Hollywood on
the Hudson
Price: $39.95
Subtitle:
Film and Television in New
York from Griffith to Sarnoff
Author:
Richard Koszarski
Subject:
Film and Media, New Jersey and the Midatlantic Region
Cloth
ISBN 978-0-8135-4293-5
Pages:
560 pages, 102 illustrations
Publication Date:
July 2008
Praise
for Hollywood on the Hudson“This is the definitive history of New York filmmaking in
the first half of the twentieth century--and this is no
small story or accomplishment."
-Steven J. Ross,
author of Working-Class Hollywood: Silent Film and
the Shaping of Class in America
"A
perfect blend of Hollywood history, film analysis, and
New York cultural history. Richard Koszarski is one of
the preeminent film historians of our time."
-Jeanine Basinger, Chair of Film Studies, Wesleyan University
Description:
Thomas Edison invented
his motion picture system in New Jersey in the 1890s,
and within a few years most American filmmakers could be
found within a mile or two of the Hudson River. They
planted themselves here because they needed the artistic
and entrepreneurial energy that D. W. Griffith realized
New York had in abundance. But as the going rate for
land and labor skyrocketed and their business grew more
industrialized, most of them moved out. The way most
historians explain it, the role of New York in the
development of American film ends here.
In Hollywood on the Hudson, Richard Koszarski rewrites
an important part of the history of American cinema.
During the 1920s and 1930s, film industry executives had
centralized the mass production of feature pictures in a
series of gigantic film factories scattered across
Southern California, while maintaining New York as the
economic and administrative center. But as Koszarski
reveals, many writers, producers, and directors also
continued to work here, especially if their independent
vision was too big for the Hollywood production line.
East Coast filmmakers-Oscar Micheaux, Rudolph Valentino,
Ben Hecht, Charles MacArthur, Paul Robeson, Gloria
Swanson, Max Fleischer, and others-quietly created a
studio system without back-lots, long-term contracts or
seasonal production slates. They substituted "newsreel
photography" for Hollywood glamour, targeted niche
audiences instead of middle-American families, ignored
accepted dramatic conventions, and pushed the boundaries
of motion picture censorship.

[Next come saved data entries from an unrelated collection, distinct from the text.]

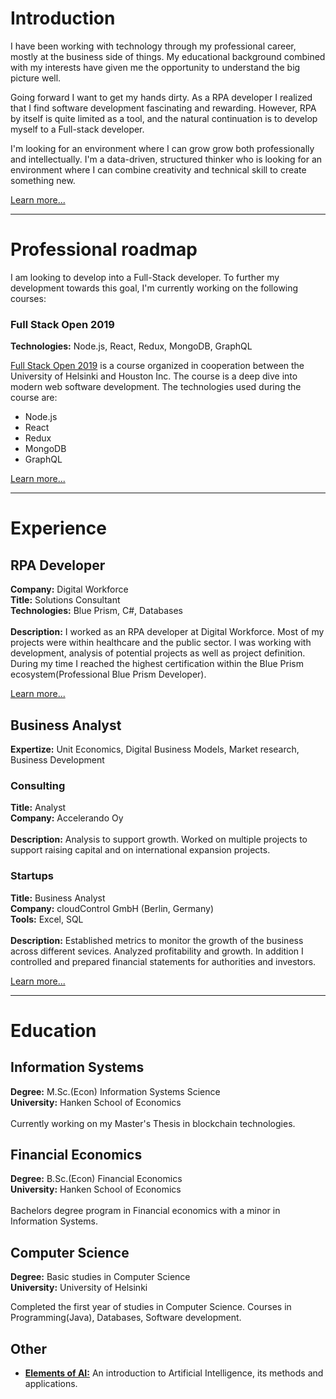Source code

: # Introduction

I have been working with technology through my professional career, mostly at the business side of things. My educational background combined with my interests have given me the opportunity to understand the big picture well.

Going forward I want to get my hands dirty. As a RPA developer I realized that I find software development fascinating and rewarding. However, RPA by itself is quite limited as a tool, and the natural continuation is to develop myself to a Full-stack developer.

I'm looking for an environment where I can grow grow both professionally and intellectually. I'm a data-driven, structured thinker who is looking for an environment where I can combine creativity and technical skill to create something new.

[Learn more...](/aboutme.md)

---

# Professional roadmap

I am looking to develop into a Full-Stack developer. To further my development towards this goal, I'm currently working on the following courses:
<br>
### Full Stack Open 2019
**Technologies:** Node.js, React, Redux, MongoDB, GraphQL

[Full Stack Open 2019](https://fullstackopen.com/) is a course organized in cooperation between the University of Helsinki and Houston Inc. The course is a deep dive into modern web software development. The technologies used during the course are:
- Node.js
- React
- Redux
- MongoDB
- GraphQL

[Learn more...](/roadmap)

---

# Experience

## RPA Developer

**Company:** Digital Workforce<br>
**Title:** Solutions Consultant<br>
**Technologies:** Blue Prism, C#, Databases<br>
<br>
**Description:** I worked as an RPA developer at Digital Workforce. Most of my projects were within healthcare and the public sector. I was working with development, analysis of potential projects as well as project definition. During my time I reached the highest certification within the Blue Prism ecosystem(Professional Blue Prism Developer).

[Learn more...](/rpadeveloper)


## Business Analyst

**Expertize:** Unit Economics, Digital Business Models, Market research, Business Development

### Consulting
**Title:** Analyst<br>
**Company:** Accelerando Oy<br>
<br>
**Description:** Analysis to support growth. Worked on multiple projects to support raising capital and on international expansion projects.

### Startups
**Title:** Business Analyst<br>
**Company:** cloudControl GmbH (Berlin, Germany)<br>
**Tools:** Excel, SQL<br>
<br>
**Description:** Established metrics to monitor the growth of the business across different sevices. Analyzed profitability and growth. In addition I controlled and prepared financial statements for authorities and investors.

[Learn more...](/businessanalyst)

---

# Education

## Information Systems
**Degree:** M.Sc.(Econ) Information Systems Science<br>
**University:** Hanken School of Economics<br>
<br>
Currently working on my Master's Thesis in blockchain technologies.


## Financial Economics
**Degree:** B.Sc.(Econ) Financial Economics<br>
**University:** Hanken School of Economics<br>
<br>
Bachelors degree program in Financial economics with a minor in Information Systems.


## Computer Science
**Degree:** Basic studies in Computer Science<br>
**University:** University of Helsinki

Completed the first year of studies in Computer Science. Courses in Programming(Java), Databases, Software development.

## Other
- **[Elements of AI:](https://www.elementsofai.com/)** An introduction to Artificial Intelligence, its methods and applications.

Rebellious and
unconventional, they saw the New York studios as
laboratories, not factories-and used them to pioneer the
development of new technologies (from talkies to
television), new genres, new talent, and ultimately, an
entirely new vision of commercial cinema.
About the Author:
Richard Koszarski
is an associate professor of English and film studies at
Rutgers University, and the editor-in-chief of Film
History: An International Journal. His books include
The Man You Loved to Hate: Erich von Stroheim and
Hollywood and An Evening's Entertainment: The Age
of the Silent Feature Picture.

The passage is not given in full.